● Task directions:
From the entries that follow, copy every line with the word "limited".

● Data section:
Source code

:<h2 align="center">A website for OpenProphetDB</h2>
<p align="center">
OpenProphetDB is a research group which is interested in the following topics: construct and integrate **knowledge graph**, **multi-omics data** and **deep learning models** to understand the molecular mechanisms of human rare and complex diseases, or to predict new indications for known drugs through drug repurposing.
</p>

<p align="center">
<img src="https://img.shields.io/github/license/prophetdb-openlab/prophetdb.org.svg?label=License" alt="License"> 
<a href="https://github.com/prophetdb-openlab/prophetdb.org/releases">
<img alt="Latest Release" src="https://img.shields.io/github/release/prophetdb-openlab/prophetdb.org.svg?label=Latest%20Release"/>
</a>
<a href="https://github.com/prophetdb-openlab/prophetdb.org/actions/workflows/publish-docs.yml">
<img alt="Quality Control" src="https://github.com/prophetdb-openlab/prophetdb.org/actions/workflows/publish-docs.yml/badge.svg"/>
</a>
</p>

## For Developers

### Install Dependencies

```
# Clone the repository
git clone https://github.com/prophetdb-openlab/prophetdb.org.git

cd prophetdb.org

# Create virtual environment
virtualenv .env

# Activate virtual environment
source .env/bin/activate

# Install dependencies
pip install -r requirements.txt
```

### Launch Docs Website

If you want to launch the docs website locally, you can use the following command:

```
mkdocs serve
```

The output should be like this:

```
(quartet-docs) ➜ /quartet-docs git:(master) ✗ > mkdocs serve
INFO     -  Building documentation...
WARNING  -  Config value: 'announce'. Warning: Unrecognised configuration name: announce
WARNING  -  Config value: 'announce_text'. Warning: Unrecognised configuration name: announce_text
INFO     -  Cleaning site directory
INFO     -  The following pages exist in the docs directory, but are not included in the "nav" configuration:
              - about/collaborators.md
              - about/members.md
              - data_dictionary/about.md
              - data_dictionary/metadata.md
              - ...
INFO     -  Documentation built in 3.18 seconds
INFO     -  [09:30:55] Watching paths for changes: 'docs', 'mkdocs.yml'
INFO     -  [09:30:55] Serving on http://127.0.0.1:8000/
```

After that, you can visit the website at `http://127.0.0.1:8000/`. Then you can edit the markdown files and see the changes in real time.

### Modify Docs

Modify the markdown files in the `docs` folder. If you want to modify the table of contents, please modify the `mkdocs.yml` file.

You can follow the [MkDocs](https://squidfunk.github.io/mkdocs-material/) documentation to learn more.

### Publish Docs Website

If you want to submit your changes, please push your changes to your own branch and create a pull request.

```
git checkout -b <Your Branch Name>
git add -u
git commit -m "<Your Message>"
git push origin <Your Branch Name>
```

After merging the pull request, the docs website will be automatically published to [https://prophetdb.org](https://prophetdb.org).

--

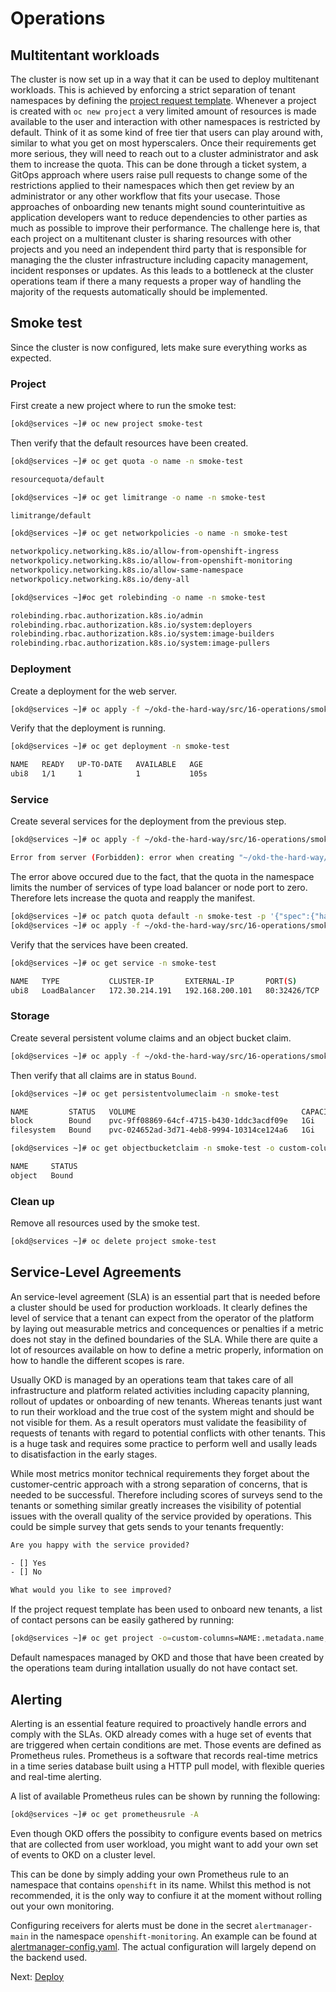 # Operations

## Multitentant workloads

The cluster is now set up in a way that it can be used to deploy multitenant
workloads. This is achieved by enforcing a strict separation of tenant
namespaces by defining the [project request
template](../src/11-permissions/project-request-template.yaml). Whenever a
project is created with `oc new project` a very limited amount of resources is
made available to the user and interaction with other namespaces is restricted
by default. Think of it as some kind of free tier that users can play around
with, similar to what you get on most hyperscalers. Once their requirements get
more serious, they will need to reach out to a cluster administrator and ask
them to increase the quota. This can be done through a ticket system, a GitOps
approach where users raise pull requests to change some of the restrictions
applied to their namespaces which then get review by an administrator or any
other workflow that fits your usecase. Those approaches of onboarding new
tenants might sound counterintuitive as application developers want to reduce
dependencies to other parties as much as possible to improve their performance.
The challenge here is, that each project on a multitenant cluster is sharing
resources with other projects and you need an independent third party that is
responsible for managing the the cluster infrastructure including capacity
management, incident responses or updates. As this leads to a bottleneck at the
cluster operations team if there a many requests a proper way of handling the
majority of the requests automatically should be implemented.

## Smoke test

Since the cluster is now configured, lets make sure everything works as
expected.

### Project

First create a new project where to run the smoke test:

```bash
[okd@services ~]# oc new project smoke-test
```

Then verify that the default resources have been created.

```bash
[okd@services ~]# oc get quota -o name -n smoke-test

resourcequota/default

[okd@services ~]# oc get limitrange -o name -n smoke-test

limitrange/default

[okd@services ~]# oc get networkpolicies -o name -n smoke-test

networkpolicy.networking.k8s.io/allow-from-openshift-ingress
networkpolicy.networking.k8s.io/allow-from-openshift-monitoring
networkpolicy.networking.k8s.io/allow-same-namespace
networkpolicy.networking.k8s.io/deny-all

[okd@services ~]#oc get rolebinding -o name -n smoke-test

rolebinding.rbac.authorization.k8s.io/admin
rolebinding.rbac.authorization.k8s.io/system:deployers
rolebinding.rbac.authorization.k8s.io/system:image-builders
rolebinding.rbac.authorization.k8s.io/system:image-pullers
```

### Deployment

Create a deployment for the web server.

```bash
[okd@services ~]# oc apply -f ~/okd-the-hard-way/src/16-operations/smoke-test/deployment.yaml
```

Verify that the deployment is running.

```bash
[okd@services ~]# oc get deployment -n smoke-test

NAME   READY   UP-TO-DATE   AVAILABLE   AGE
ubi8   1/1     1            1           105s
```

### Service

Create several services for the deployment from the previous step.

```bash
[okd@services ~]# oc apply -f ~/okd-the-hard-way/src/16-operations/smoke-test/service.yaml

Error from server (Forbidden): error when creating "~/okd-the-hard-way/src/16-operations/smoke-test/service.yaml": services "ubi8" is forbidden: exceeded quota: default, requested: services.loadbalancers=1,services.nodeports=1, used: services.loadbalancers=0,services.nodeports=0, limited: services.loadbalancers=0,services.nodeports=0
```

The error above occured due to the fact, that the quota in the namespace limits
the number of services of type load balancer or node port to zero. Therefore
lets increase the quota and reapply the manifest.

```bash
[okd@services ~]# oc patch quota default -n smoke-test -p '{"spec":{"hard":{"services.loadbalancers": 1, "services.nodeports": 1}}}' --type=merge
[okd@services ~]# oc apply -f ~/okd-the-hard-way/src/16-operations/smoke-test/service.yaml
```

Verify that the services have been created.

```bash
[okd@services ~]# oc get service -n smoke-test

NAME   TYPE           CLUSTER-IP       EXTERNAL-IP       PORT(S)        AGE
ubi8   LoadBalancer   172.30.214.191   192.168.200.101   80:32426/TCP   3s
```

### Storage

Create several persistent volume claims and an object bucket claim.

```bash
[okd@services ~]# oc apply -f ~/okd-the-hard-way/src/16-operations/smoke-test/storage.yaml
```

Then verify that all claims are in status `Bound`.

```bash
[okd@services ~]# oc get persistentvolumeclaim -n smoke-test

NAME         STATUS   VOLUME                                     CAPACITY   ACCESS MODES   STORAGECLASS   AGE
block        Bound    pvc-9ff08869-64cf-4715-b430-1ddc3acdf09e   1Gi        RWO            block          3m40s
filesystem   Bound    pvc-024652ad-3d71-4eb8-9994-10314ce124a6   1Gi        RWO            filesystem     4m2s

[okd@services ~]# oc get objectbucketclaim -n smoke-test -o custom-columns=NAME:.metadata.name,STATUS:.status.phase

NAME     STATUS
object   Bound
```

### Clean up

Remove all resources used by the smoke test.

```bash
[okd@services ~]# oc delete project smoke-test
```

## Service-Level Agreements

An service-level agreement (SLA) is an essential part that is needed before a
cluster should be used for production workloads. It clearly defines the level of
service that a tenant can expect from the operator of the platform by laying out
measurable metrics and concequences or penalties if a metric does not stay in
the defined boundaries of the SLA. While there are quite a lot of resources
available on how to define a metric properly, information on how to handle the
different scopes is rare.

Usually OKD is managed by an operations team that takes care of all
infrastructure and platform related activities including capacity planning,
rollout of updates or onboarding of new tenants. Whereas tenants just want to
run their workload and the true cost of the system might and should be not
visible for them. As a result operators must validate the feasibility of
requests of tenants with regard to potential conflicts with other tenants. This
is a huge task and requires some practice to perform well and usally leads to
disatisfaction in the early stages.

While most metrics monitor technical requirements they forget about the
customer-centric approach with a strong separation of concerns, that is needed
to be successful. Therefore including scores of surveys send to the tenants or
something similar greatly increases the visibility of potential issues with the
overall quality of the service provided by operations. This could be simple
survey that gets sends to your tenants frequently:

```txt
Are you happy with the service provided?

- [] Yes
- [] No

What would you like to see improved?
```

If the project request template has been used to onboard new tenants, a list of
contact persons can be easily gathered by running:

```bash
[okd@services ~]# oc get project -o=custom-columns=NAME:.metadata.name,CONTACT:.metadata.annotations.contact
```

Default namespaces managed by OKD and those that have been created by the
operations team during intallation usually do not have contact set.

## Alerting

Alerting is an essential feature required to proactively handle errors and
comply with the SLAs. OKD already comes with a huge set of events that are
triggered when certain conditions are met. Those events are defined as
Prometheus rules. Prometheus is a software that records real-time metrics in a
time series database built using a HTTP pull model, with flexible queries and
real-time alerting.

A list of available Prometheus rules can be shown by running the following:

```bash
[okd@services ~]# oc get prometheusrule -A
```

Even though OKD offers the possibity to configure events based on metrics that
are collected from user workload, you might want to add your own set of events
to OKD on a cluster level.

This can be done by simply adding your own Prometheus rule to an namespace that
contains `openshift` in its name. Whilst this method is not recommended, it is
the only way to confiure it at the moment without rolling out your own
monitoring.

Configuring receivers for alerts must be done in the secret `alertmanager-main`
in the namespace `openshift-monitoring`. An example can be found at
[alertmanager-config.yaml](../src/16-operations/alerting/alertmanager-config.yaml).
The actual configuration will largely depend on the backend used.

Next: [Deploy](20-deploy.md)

● Task answer:
project is created with `oc new project` a very limited amount of resources is
Error from server (Forbidden): error when creating "~/okd-the-hard-way/src/16-operations/smoke-test/service.yaml": services "ubi8" is forbidden: exceeded quota: default, requested: services.loadbalancers=1,services.nodeports=1, used: services.loadbalancers=0,services.nodeports=0, limited: services.loadbalancers=0,services.nodeports=0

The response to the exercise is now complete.